Unlike my own siblings who were older and not living at home during my childhood years, my husband’s 11 brothers and sisters were very much present during the 3 years we dated, and the early years of our marriage. Because my husband was the eldest and we were a couple, it seemed as though his siblings were mine also. And the respect and admiration they had for him, was extended to me by virtue of our relationship. That was different from being the youngest in my family, where I had to mind the wishes of my brothers and sisters. I reveled in the role of  “big sister,” and I couldn’t have asked for a more welcoming, loving, fun brood of in-laws.

  • My age, Michael was the bronzed, Greek god of myths, who surfed and dated Miss Hawaii’s, one being the niece of Hawaii’s governor at the time. Glad I was never competing for his attention, I relished the position of future sister-in-law instead. But through the years, my brother-in-law has aged into a soft-spoken, humble man of spiritual substance, happily married for many years.
  • A year younger than me, Kathy was a beauty who turned heads. While the details are fuzzy, I do remember having driven her in my car to a rendezvous with a young man, after she climbed out of her bedroom window, unbeknownst to her parents. I don’t think they ever found out, until after I was safely married to their son.
  • Twins John and Mary were usually out with friends, so that I was less familiar with them. Both attractive, they seemed ensconced in a world of beautiful, fun-loving, party people. At the time, I felt they were so totally out of my league. Thank goodness middle-age levels the playing field.
  • Homemaker Julie has always been the surrogate mom. Even at a young age, she seemed to relish cooking, cleaning, supervising, counseling. She always did it from love, never out of obligation or for mercenary reasons. So it didn’t surprise me when she rose to Director of Revenue Services at a renowned, boutique hotel on Waikiki Beach. 
  • Dan is a man with a big heart for his wife and 4 daughters. Nothing is too much for his bevy of lovely women. In his younger years, I saw little of him, since he was a teenager who kept to himself, as most young men that age do.
  • Cindy has always been a sweetheart, with a smile as big and open as her generous personality. Things may have frazzled her from time to time, but I never noticed. Her husband knows he’s a very lucky man for having won, and kept, her heart these many years.
  • I don’t remember Louise’s younger years, except that I was told she looked most like my husband when he was young. But in recent years we’ve enjoyed a great camaraderie with she and her husband, one based upon good-natured teasing and laughter.

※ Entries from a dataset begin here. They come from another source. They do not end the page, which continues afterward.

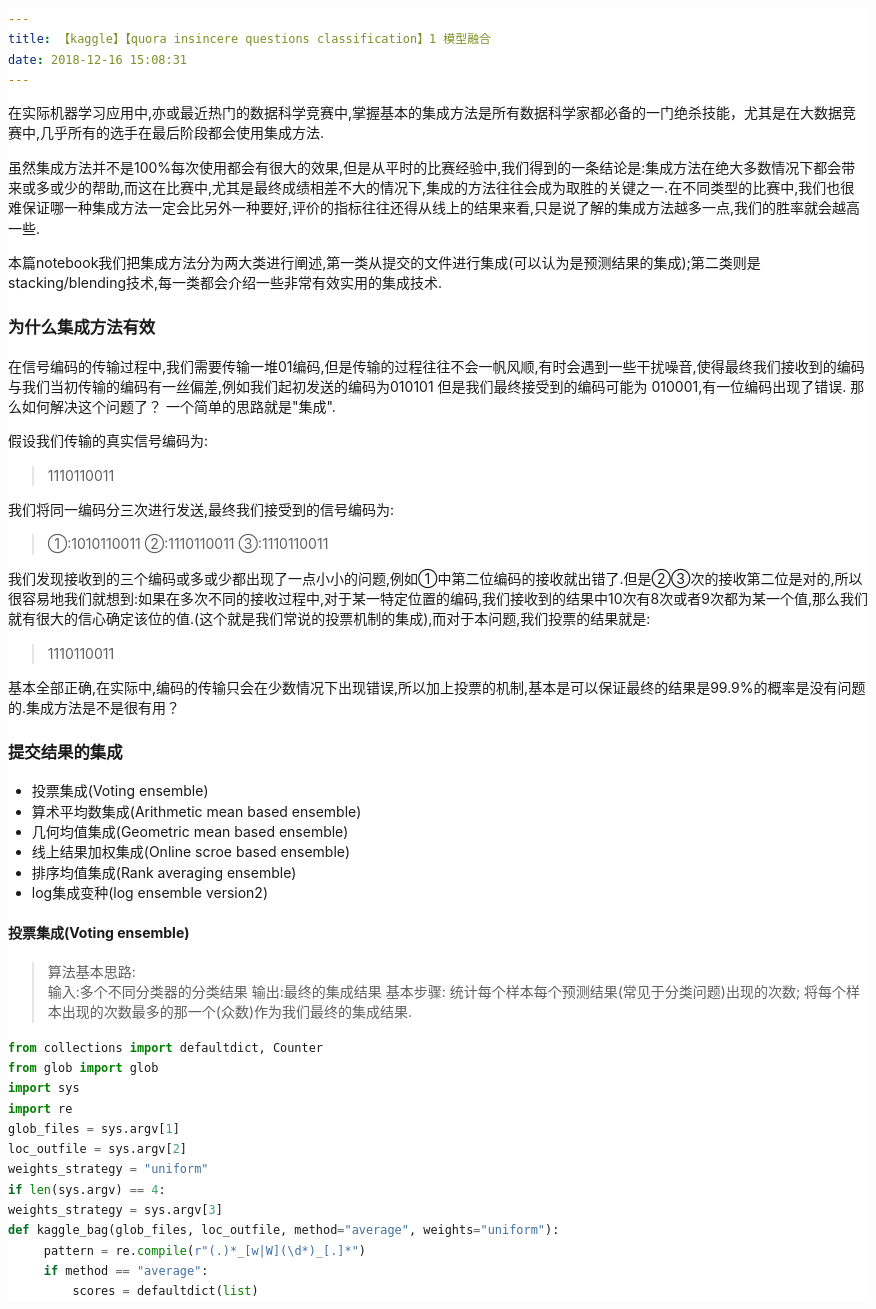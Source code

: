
 ```yaml
---
title: 【kaggle】【quora insincere questions classification】1 模型融合
date: 2018-12-16 15:08:31
---
```


在实际机器学习应用中,亦或最近热门的数据科学竞赛中,掌握基本的集成方法是所有数据科学家都必备的一门绝杀技能，尤其是在大数据竞赛中,几乎所有的选手在最后阶段都会使用集成方法.

虽然集成方法并不是100%每次使用都会有很大的效果,但是从平时的比赛经验中,我们得到的一条结论是:集成方法在绝大多数情况下都会带来或多或少的帮助,而这在比赛中,尤其是最终成绩相差不大的情况下,集成的方法往往会成为取胜的关键之一.在不同类型的比赛中,我们也很难保证哪一种集成方法一定会比另外一种要好,评价的指标往往还得从线上的结果来看,只是说了解的集成方法越多一点,我们的胜率就会越高一些.

本篇notebook我们把集成方法分为两大类进行阐述,第一类从提交的文件进行集成(可以认为是预测结果的集成);第二类则是stacking/blending技术,每一类都会介绍一些非常有效实用的集成技术.

### 为什么集成方法有效
在信号编码的传输过程中,我们需要传输一堆01编码,但是传输的过程往往不会一帆风顺,有时会遇到一些干扰噪音,使得最终我们接收到的编码与我们当初传输的编码有一丝偏差,例如我们起初发送的编码为010101 但是我们最终接受到的编码可能为 010001,有一位编码出现了错误. 那么如何解决这个问题了？
一个简单的思路就是"集成".

假设我们传输的真实信号编码为:

>1110110011

我们将同一编码分三次进行发送,最终我们接受到的信号编码为:

>①:1010110011
②:1110110011
③:1110110011

我们发现接收到的三个编码或多或少都出现了一点小小的问题,例如①中第二位编码的接收就出错了.但是②③次的接收第二位是对的,所以很容易地我们就想到:如果在多次不同的接收过程中,对于某一特定位置的编码,我们接收到的结果中10次有8次或者9次都为某一个值,那么我们就有很大的信心确定该位的值.(这个就是我们常说的投票机制的集成),而对于本问题,我们投票的结果就是:

>1110110011

基本全部正确,在实际中,编码的传输只会在少数情况下出现错误,所以加上投票的机制,基本是可以保证最终的结果是99.9%的概率是没有问题的.集成方法是不是很有用？

### 提交结果的集成

* 投票集成(Voting ensemble)
* 算术平均数集成(Arithmetic mean based ensemble)
* 几何均值集成(Geometric mean based ensemble)
* 线上结果加权集成(Online scroe based ensemble)
* 排序均值集成(Rank averaging ensemble)
* log集成变种(log ensemble version2)

#### 投票集成(Voting ensemble)

>算法基本思路:  
输入:多个不同分类器的分类结果
输出:最终的集成结果
基本步骤:
统计每个样本每个预测结果(常见于分类问题)出现的次数;
将每个样本出现的次数最多的那一个(众数)作为我们最终的集成结果.

```python
from collections import defaultdict, Counter
from glob import glob
import sys
import re
glob_files = sys.argv[1]
loc_outfile = sys.argv[2]
weights_strategy = "uniform"
if len(sys.argv) == 4:
weights_strategy = sys.argv[3]
def kaggle_bag(glob_files, loc_outfile, method="average", weights="uniform"):
     pattern = re.compile(r"(.)*_[w|W](\d*)_[.]*")   
     if method == "average":
         scores = defaultdict(list)  
```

  • A handsome, little boy Richard captured my heart with his sweetness and adulation. He seemed to treasure the times my husband and I involved the youngest siblings in crafts we would make as Christmas gifts, or goodies we would bake for the family, or on outings where we would take them along. He was like a little brother who always wanted to be at our side.
  • Rambunctious Lily was always heard AND seen. Her wide eyes and large smile readily admitted to mischievousness. She had no patience for fools; she still doesn’t. She and her husband have made life fun for their 3 sons and 1 daughter, all beautifully raised to be respectful of their elders. My husband and I always enjoy hilarious times when we visit with Lily and her family, no matter how infrequently it may be.
  • The youngest, Pat, will always have a special place in my heart because she and I share the last rung on the family “ladder.” My husband is glad that he’s becoming better acquainted with his youngest sibling, 13 years his junior. Again, it’s nice when older age “levels the playing field.” My most vivid memory of Pat as a child of 2, was when she climbed onto my lap upon our first meeting. While I chatted with others in the family, getting to know them better, she kept trying to put her hand inside the front of my shirt. I’m sure I was blushing, as I kept trying to stop her. I think my husband finally came to my rescue, taking his sister into his arms. I thought she was cute then, I still think she is now.

my in-laws have always been generous, and loving…hugmamma.